Keeping her eyes squeezed closed while he sucked on her shoulder and grunted with each thrust, Abbi wait
ed for the moment when he would ease himself up off his elbows, draw himself into a squatting position, drag her back into his groin and shift his hands from her breasts to her throat. When it happened, she tried to let her mind wander as the pressure increased. Back to a time when she felt free and life was still full of so many possibilities.
She had to go back to when she was eleven or twelve. That was when a change came upon her that she was never able to fully appreciate, manage, or overcome. A period during which friends became enemies and vice versa, while her parents reeked of desperation and a lack of unity, allowing her to play each off the other. She had become ugly inside, tormented, with a distorted view of the world and those who inhabited it – especially those to whom she had once been so close. It was as if the moment her body began to transform, her psychological makeup altered to the rhythm of her puberty. A rampant toxicity spilled over into every single aspect of her life, dominating her will and leaving her with no desire to escape its clutches.
Abbi’s eyes sprang open when the man’s hands shifted again, wresting her out of her stupor. This time his thick fingers wrapped around her neck and his thumbs began digging deep into her throat. Unkempt nails pierced her flesh, drawing thin ribbons of blood.
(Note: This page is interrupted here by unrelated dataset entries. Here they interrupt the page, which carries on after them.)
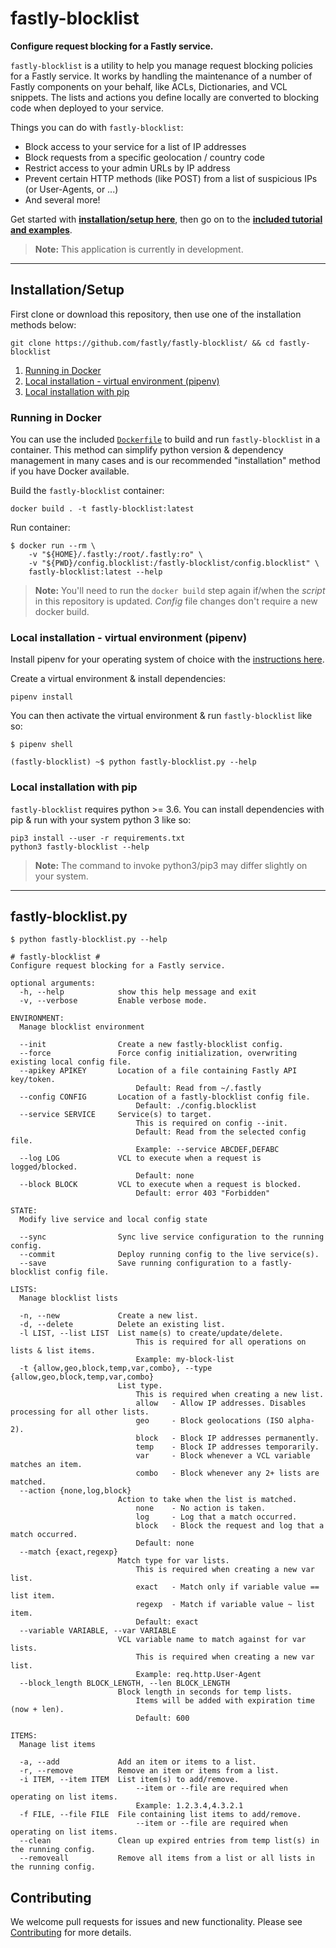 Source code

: # fastly-blocklist

**Configure request blocking for a Fastly service.**

`fastly-blocklist` is a utility to help you manage request blocking policies for a Fastly service. It works by handling the maintenance of a number of Fastly components on your behalf, like ACLs, Dictionaries, and VCL snippets. The lists and actions you define locally are converted to blocking code when deployed to your service.

Things you can do with `fastly-blocklist`:
* Block access to your service for a list of IP addresses
* Block requests from a specific geolocation / country code
* Restrict access to your admin URLs by IP address
* Prevent certain HTTP methods (like POST) from a list of suspicious IPs (or User-Agents, or ...)
* And several more!

Get started with [**installation/setup here**](#installationsetup), then go on to the [**included tutorial and examples**](docs/).

> **Note:** This application is currently in development.

---

## Installation/Setup

First clone or download this repository, then use one of the installation methods below:
```
git clone https://github.com/fastly/fastly-blocklist/ && cd fastly-blocklist
```

1. [Running in Docker](#running-in-docker)
1. [Local installation - virtual environment (pipenv)](#local-installation---virtual-environment-pipenv)
1. [Local installation with pip](#local-installation-with-pip)

### Running in Docker

You can use the included [`Dockerfile`](Dockerfile) to build and run `fastly-blocklist` in a container. This method can simplify python version & dependency management in many cases and is our recommended "installation" method if you have Docker available. 

Build the `fastly-blocklist` container:
```
docker build . -t fastly-blocklist:latest
```

Run container:
```
$ docker run --rm \
    -v "${HOME}/.fastly:/root/.fastly:ro" \
    -v "${PWD}/config.blocklist:/fastly-blocklist/config.blocklist" \
    fastly-blocklist:latest --help
```

> **Note:** You'll need to run the `docker build` step again if/when the _script_ in this repository is updated. _Config_ file changes don't require a new docker build.


### Local installation - virtual environment (pipenv)

Install pipenv for your operating system of choice with the [instructions here](https://docs.pipenv.org/en/latest/install/#installing-pipenv).

Create a virtual environment & install dependencies:
```
pipenv install
```

You can then activate the virtual environment & run `fastly-blocklist` like so:
```
$ pipenv shell

(fastly-blocklist) ~$ python fastly-blocklist.py --help
```

### Local installation with pip

`fastly-blocklist` requires python >= 3.6. You can install dependencies with pip & run with your system python 3 like so:

```
pip3 install --user -r requirements.txt
python3 fastly-blocklist --help
```

> **Note:** The command to invoke python3/pip3 may differ slightly on your system.

---

## fastly-blocklist.py

```
$ python fastly-blocklist.py --help

# fastly-blocklist #
Configure request blocking for a Fastly service.

optional arguments:
  -h, --help            show this help message and exit
  -v, --verbose         Enable verbose mode.

ENVIRONMENT:
  Manage blocklist environment

  --init                Create a new fastly-blocklist config.
  --force               Force config initialization, overwriting existing local config file.
  --apikey APIKEY       Location of a file containing Fastly API key/token.
                            Default: Read from ~/.fastly
  --config CONFIG       Location of a fastly-blocklist config file.
                            Default: ./config.blocklist
  --service SERVICE     Service(s) to target.
                            This is required on config --init.
                            Default: Read from the selected config file.
                            Example: --service ABCDEF,DEFABC
  --log LOG             VCL to execute when a request is logged/blocked.
                            Default: none
  --block BLOCK         VCL to execute when a request is blocked.
                            Default: error 403 "Forbidden"

STATE:
  Modify live service and local config state

  --sync                Sync live service configuration to the running config.
  --commit              Deploy running config to the live service(s).
  --save                Save running configuration to a fastly-blocklist config file.

LISTS:
  Manage blocklist lists

  -n, --new             Create a new list.
  -d, --delete          Delete an existing list.
  -l LIST, --list LIST  List name(s) to create/update/delete.
                            This is required for all operations on lists & list items.
                            Example: my-block-list
  -t {allow,geo,block,temp,var,combo}, --type {allow,geo,block,temp,var,combo}
                        List type.
                            This is required when creating a new list.
                            allow   - Allow IP addresses. Disables processing for all other lists.
                            geo     - Block geolocations (ISO alpha-2).
                            block   - Block IP addresses permanently.
                            temp    - Block IP addresses temporarily.
                            var     - Block whenever a VCL variable matches an item.
                            combo   - Block whenever any 2+ lists are matched.
  --action {none,log,block}
                        Action to take when the list is matched.
                            none    - No action is taken.
                            log     - Log that a match occurred.
                            block   - Block the request and log that a match occurred.
                            Default: none
  --match {exact,regexp}
                        Match type for var lists.
                            This is required when creating a new var list.
                            exact   - Match only if variable value == list item.
                            regexp  - Match if variable value ~ list item.
                            Default: exact
  --variable VARIABLE, --var VARIABLE
                        VCL variable name to match against for var lists.
                            This is required when creating a new var list.
                            Example: req.http.User-Agent
  --block_length BLOCK_LENGTH, --len BLOCK_LENGTH
                        Block length in seconds for temp lists.
                            Items will be added with expiration time (now + len).
                            Default: 600

ITEMS:
  Manage list items

  -a, --add             Add an item or items to a list.
  -r, --remove          Remove an item or items from a list.
  -i ITEM, --item ITEM  List item(s) to add/remove.
                            --item or --file are required when operating on list items.
                            Example: 1.2.3.4,4.3.2.1
  -f FILE, --file FILE  File containing list items to add/remove.
                            --item or --file are required when operating on list items.
  --clean               Clean up expired entries from temp list(s) in the running config.
  --removeall           Remove all items from a list or all lists in the running config.

```

## Contributing
We welcome pull requests for issues and new functionality. Please see [Contributing](CONTRIBUTING.md) for more details.
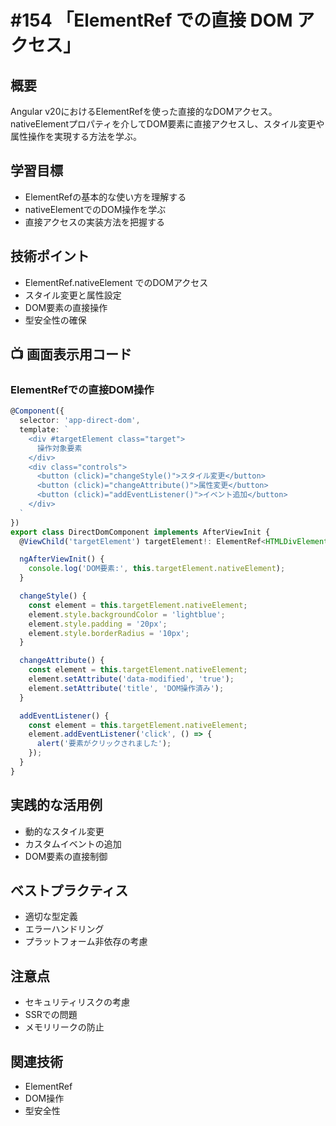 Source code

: # #154 「ElementRef での直接 DOM アクセス」

## 概要
Angular v20におけるElementRefを使った直接的なDOMアクセス。nativeElementプロパティを介してDOM要素に直接アクセスし、スタイル変更や属性操作を実現する方法を学ぶ。

## 学習目標
- ElementRefの基本的な使い方を理解する
- nativeElementでのDOM操作を学ぶ
- 直接アクセスの実装方法を把握する

## 技術ポイント
- ElementRef.nativeElement でのDOMアクセス
- スタイル変更と属性設定
- DOM要素の直接操作
- 型安全性の確保

## 📺 画面表示用コード

### ElementRefでの直接DOM操作
```typescript
@Component({
  selector: 'app-direct-dom',
  template: `
    <div #targetElement class="target">
      操作対象要素
    </div>
    <div class="controls">
      <button (click)="changeStyle()">スタイル変更</button>
      <button (click)="changeAttribute()">属性変更</button>
      <button (click)="addEventListener()">イベント追加</button>
    </div>
  `
})
export class DirectDomComponent implements AfterViewInit {
  @ViewChild('targetElement') targetElement!: ElementRef<HTMLDivElement>;

  ngAfterViewInit() {
    console.log('DOM要素:', this.targetElement.nativeElement);
  }

  changeStyle() {
    const element = this.targetElement.nativeElement;
    element.style.backgroundColor = 'lightblue';
    element.style.padding = '20px';
    element.style.borderRadius = '10px';
  }

  changeAttribute() {
    const element = this.targetElement.nativeElement;
    element.setAttribute('data-modified', 'true');
    element.setAttribute('title', 'DOM操作済み');
  }

  addEventListener() {
    const element = this.targetElement.nativeElement;
    element.addEventListener('click', () => {
      alert('要素がクリックされました');
    });
  }
}
```

## 実践的な活用例
- 動的なスタイル変更
- カスタムイベントの追加
- DOM要素の直接制御

## ベストプラクティス
- 適切な型定義
- エラーハンドリング
- プラットフォーム非依存の考慮

## 注意点
- セキュリティリスクの考慮
- SSRでの問題
- メモリリークの防止

## 関連技術
- ElementRef
- DOM操作
- 型安全性
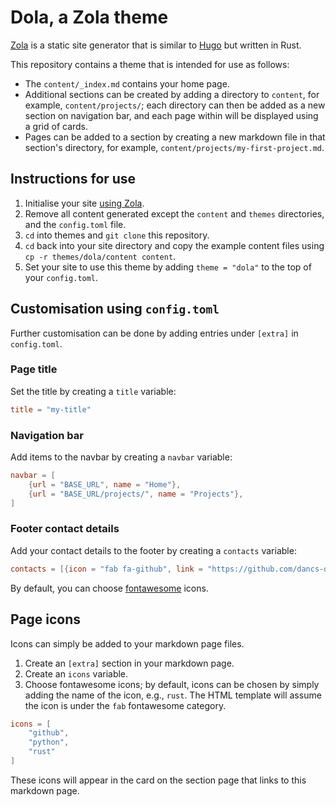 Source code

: # Dola, a Zola theme

[Zola](https://www.getzola.org/) is a static site generator that is similar to [Hugo](https://gohugo.io/) but written in Rust.

This repository contains a theme that is intended for use as follows:

 - The `content/_index.md` contains your home page.
 - Additional sections can be created by adding a directory to `content`, for example, `content/projects/`; each directory can then be added as a new section on navigation bar, and each page within will be displayed using a grid of cards.
 - Pages can be added to a section by creating a new markdown file in that section's directory, for example, `content/projects/my-first-project.md`.

## Instructions for use

1. Initialise your site [using Zola](https://www.getzola.org/documentation/getting-started/overview/#initialize-site).
1. Remove all content generated except the `content` and `themes` directories, and the `config.toml` file.
1. `cd` into themes and `git clone` this repository.
1. `cd` back into your site directory and copy the example content files using `cp -r themes/dola/content content`.
1. Set your site to use this theme by adding `theme = "dola"` to the top of your `config.toml`.

## Customisation using `config.toml`

Further customisation can be done by adding entries under `[extra]` in `config.toml`.

### Page title

Set the title by creating a `title` variable:

```toml
title = "my-title"
```

### Navigation bar

Add items to the navbar by creating a `navbar` variable:

```toml
navbar = [
    {url = "BASE_URL", name = "Home"},
    {url = "BASE_URL/projects/", name = "Projects"},
]
```

### Footer contact details

Add your contact details to the footer by creating a `contacts` variable:

```toml
contacts = [{icon = "fab fa-github", link = "https://github.com/dancs-dev"}, {icon = "fas fa-envelope", link = "mailto:email@example.com"}]
```

By default, you can choose [fontawesome](https://fontawesome.com/v5/search) icons.

## Page icons

Icons can simply be added to your markdown page files.

1. Create an `[extra]` section in your markdown page.
1. Create an `icons` variable.
1. Choose fontawesome icons; by default, icons can be chosen by simply adding the name of the icon, e.g., `rust`. The HTML template will assume the icon is under the `fab` fontawesome category.

```toml
icons = [
    "github",
    "python",
    "rust"
]
```

These icons will appear in the card on the section page that links to this markdown page.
Still he maintained his rhythmic thrusting, in and out, in and out… But as his grip tightened, so his physical grunts became moans of pleasure. His eyes gleamed like distant stars as they had before, only this time instead of pleading with him to stop, Abbi smiled up at him. Then she began to laugh hysterically. And finally she called out, urging him on, begging him to squeeze harder and not to stop until he had drained her lungs.
***
‘Where is she?’ Bliss demanded for a third time.
At first, Knowles claimed not to know who or what Bliss was talking about. That earned him a backhander across the cheek. When he repeated his denial, Bliss clubbed the man on the bridge of his nose with the meaty part of his fist. Through watering eyes and a mouth puckered in pain, Knowles shook his head from side to side and pleaded with Bliss to let him go.